Here are Scott's insightful comments:
I enjoyed your article and I’m all for checking prices in terms of gold, and I hold gold
and hope that house prices get even cheaper, BUT, your article has a couple of key missing
aspects. (Not flaws, just uncovered relevancies.)
First: your article seems to presume that everyone buys homes in cash and never has a
mortgage. Almost no one can do that. Most people have a mortgage, and therefore they
have LEVERAGE (against the bank)—the homedebtor gets all the gain (or suffers all the
loss, normally) of any house price change.
So when I bought a house in 2002 and sold in 2007, did I lose money because the valuation
went down in terms of gold? NO! When I bought a house for X and wrote a check for about
.05X and paid in about another .10x and then sold it, I came out with a check for about
.7X, a 360% gain. Did gold nearly quintuple? No, I think it about tripled. Could I
have put X into gold and gotten .7X in gain? No, I only had .05X (and later another .10X)
to put in, had I not bought a house. (And, I’d still have to live somewhere.)
Would a bank have loaned my a full .95X so I could put it with my .05X and buy 1.0X of gold?
NEVER!!!!
So even though my house price fell in terms of gold, I didn’t much better in the house.
(If houses get cheap enough, and gold holds, perhaps I will be able to exchange my gold
for a cash-house, in which case the direct price ratio may have direct relevance. Yay!)
(Precisely the reason why all the banks nearly failed, and some are still failing, is
because all this leverage in favor of homedebtors was AGAINST the banks (and banks’
future homedebtor customers)—ESPECIALLY when homedebtors started to foist the leveraged
LOSSED off themselves and onto the banks through default.)
The second problem with the topic of the article is that gold is a volatile commodity,
NOT a measure of basic purchasing power. Is gold at the “right” price now, relative to
something we all NEED, say, food or energy? Was it the right price in 1988? 2002?
2006? You only “make” money in gold if its price is rising RELATIVE to things you’ll
someday need to buy. If it only tracks such prices, it’s just a store of value, not an
investment. If it lags such prices, even if it is also rising, you are losing wealth.
No one NEEDS to own a house, or gold. They do need food and energy.
So if you put together a graph that takes into account the leverage of home loans
(mitigated, perhaps by the tax and maintenance expense) and another graph or the same
graph that takes into account prices of vital goods and services (not just the
flawed/understated CPI) I would be truly enthralled.
Thank you, Scott. While I cannot conjure up that particular chart, I do have a few
others which might be relevant. Let's start with a chart of nominal U.S. housing
prices, 1970 to 2009:
Judging by the substantial rise during the bubble and the modest decline from
bubble heights, we might conclude that homeowners still had plenty of equity:
Oops--household equity has dropped to levels not seen since the mid-1970s.

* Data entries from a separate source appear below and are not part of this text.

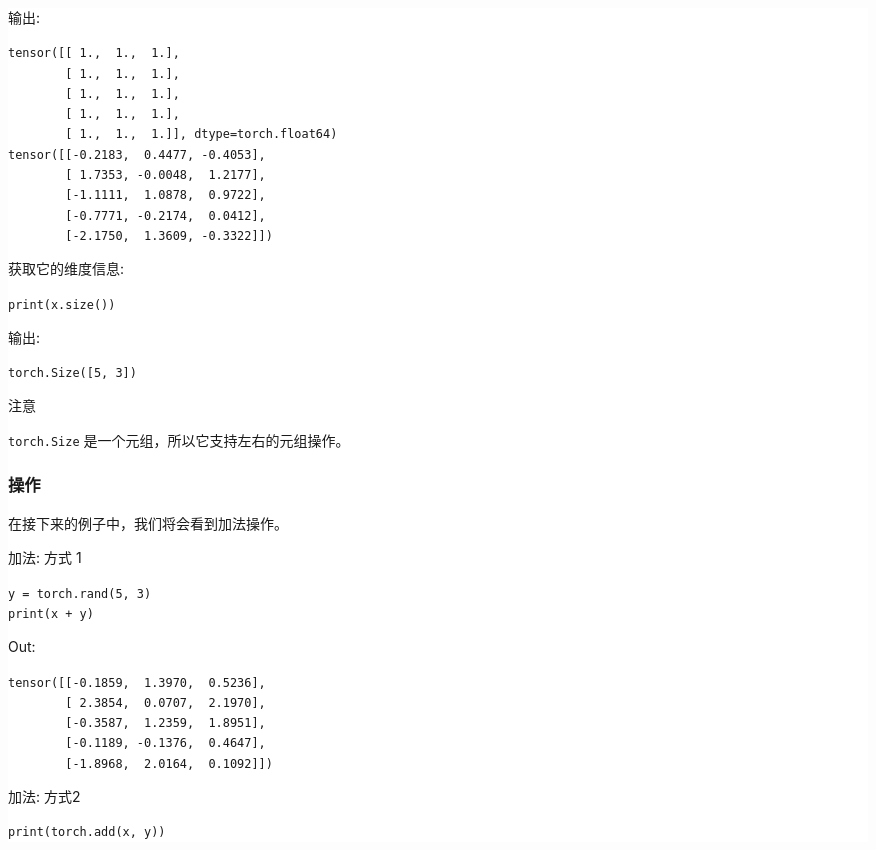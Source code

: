 

输出:

```
tensor([[ 1.,  1.,  1.],
        [ 1.,  1.,  1.],
        [ 1.,  1.,  1.],
        [ 1.,  1.,  1.],
        [ 1.,  1.,  1.]], dtype=torch.float64)
tensor([[-0.2183,  0.4477, -0.4053],
        [ 1.7353, -0.0048,  1.2177],
        [-1.1111,  1.0878,  0.9722],
        [-0.7771, -0.2174,  0.0412],
        [-2.1750,  1.3609, -0.3322]])
```

获取它的维度信息:

```
print(x.size())
```

输出:

```
torch.Size([5, 3])
```

注意

`torch.Size` 是一个元组，所以它支持左右的元组操作。



### 操作

在接下来的例子中，我们将会看到加法操作。

加法: 方式 1

```
y = torch.rand(5, 3)
print(x + y)
```

Out:

```
tensor([[-0.1859,  1.3970,  0.5236],
        [ 2.3854,  0.0707,  2.1970],
        [-0.3587,  1.2359,  1.8951],
        [-0.1189, -0.1376,  0.4647],
        [-1.8968,  2.0164,  0.1092]])
```

加法: 方式2

```
print(torch.add(x, y))
```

So
the net result of the housing bubble on actual household wealth has been negative--unless
you count the $5 trillion extracted in mortgage re-fi's and home equity lines of credit.
And what did homeowners get of lasting value for that $5T?
I don't have the answer to that, but this chart reveals that homeowners with
negative equity ("underwater") are rising dramatically. Studies have supported
the common-sense idea that people with negative equity walk away from their mortgages
at a far higher rate than those with substantial equity.
Indeed, the "cure rate" of those who fall behind in their mortgages and then get
current again is an abysmal 3-6% for all mortgages--including prime.
Next up: what plentiful leverage has wrought:
The red box highlights historic averages of total debt to GDP from the end of the
Great Depression to the mid-1980s when the Reagan Era ushered in vast increases in
deficit spending, financial "innovations" and increased leverage (the S&L debacle, etc.).
As for gold being a volatile commodity: all commodities are volatile.
There is no one trade, store of value or metric which will retain purchasing power in
the face of fluctuating commodity, currency and asset prices. Housing has done no
better or worse than gold, depending on the time-frame you select.
As an exercise, let's price oil in gold:
As gold rose in value this year and oil dropped, the ratio fell to levels not seen
since the bottom in oil prices in the late 1990s. My point is simply that there is
no asset--housing, gold, oil, dollars, wheat, etc.--which is guaranteed to retain purchasing
power in a world of volatile assets, commodities and currencies.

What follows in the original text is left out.